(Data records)
◆ ◆ ◆ ◆

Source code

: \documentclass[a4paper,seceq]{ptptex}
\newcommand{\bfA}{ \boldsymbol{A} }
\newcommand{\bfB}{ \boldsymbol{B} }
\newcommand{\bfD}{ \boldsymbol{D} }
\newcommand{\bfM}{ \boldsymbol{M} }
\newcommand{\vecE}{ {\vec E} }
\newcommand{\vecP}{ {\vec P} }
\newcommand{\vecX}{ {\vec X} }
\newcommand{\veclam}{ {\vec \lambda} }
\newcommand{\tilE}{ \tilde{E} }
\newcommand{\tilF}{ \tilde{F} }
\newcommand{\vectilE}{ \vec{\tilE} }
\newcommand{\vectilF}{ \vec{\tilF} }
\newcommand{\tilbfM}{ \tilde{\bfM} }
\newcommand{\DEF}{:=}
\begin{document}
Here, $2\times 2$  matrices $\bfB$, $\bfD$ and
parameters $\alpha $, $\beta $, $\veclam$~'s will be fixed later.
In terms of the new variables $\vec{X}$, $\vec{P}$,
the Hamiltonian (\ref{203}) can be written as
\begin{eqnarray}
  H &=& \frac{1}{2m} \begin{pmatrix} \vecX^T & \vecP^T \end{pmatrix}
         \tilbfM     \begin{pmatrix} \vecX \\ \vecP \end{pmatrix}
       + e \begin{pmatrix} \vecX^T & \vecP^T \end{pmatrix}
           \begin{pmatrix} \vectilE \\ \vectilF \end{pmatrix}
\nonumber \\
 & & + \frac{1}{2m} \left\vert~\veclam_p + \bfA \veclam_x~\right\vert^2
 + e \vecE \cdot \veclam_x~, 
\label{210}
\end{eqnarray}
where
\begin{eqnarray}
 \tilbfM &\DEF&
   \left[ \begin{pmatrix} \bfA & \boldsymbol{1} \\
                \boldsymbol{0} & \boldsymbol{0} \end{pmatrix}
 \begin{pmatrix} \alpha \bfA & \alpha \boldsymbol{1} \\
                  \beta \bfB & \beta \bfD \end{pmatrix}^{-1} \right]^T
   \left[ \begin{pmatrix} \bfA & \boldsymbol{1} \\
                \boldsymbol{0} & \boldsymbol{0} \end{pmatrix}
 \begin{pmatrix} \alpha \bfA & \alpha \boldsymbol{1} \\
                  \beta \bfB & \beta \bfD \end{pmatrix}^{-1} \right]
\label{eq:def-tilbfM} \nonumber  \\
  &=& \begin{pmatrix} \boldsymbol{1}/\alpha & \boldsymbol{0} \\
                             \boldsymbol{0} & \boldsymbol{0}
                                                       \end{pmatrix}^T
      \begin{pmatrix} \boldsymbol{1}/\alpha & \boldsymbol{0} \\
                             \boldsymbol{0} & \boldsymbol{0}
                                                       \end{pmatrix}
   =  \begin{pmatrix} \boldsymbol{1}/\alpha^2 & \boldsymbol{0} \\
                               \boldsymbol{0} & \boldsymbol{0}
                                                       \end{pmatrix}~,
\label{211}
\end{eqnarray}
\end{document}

◆ ◆ ◆ ◆

#### Task details:
Your response should be each line that includes the word "vectilF", copied from the records.

#### Written answer:
\newcommand{\vectilF}{ \vec{\tilF} }
           \begin{pmatrix} \vectilE \\ \vectilF \end{pmatrix}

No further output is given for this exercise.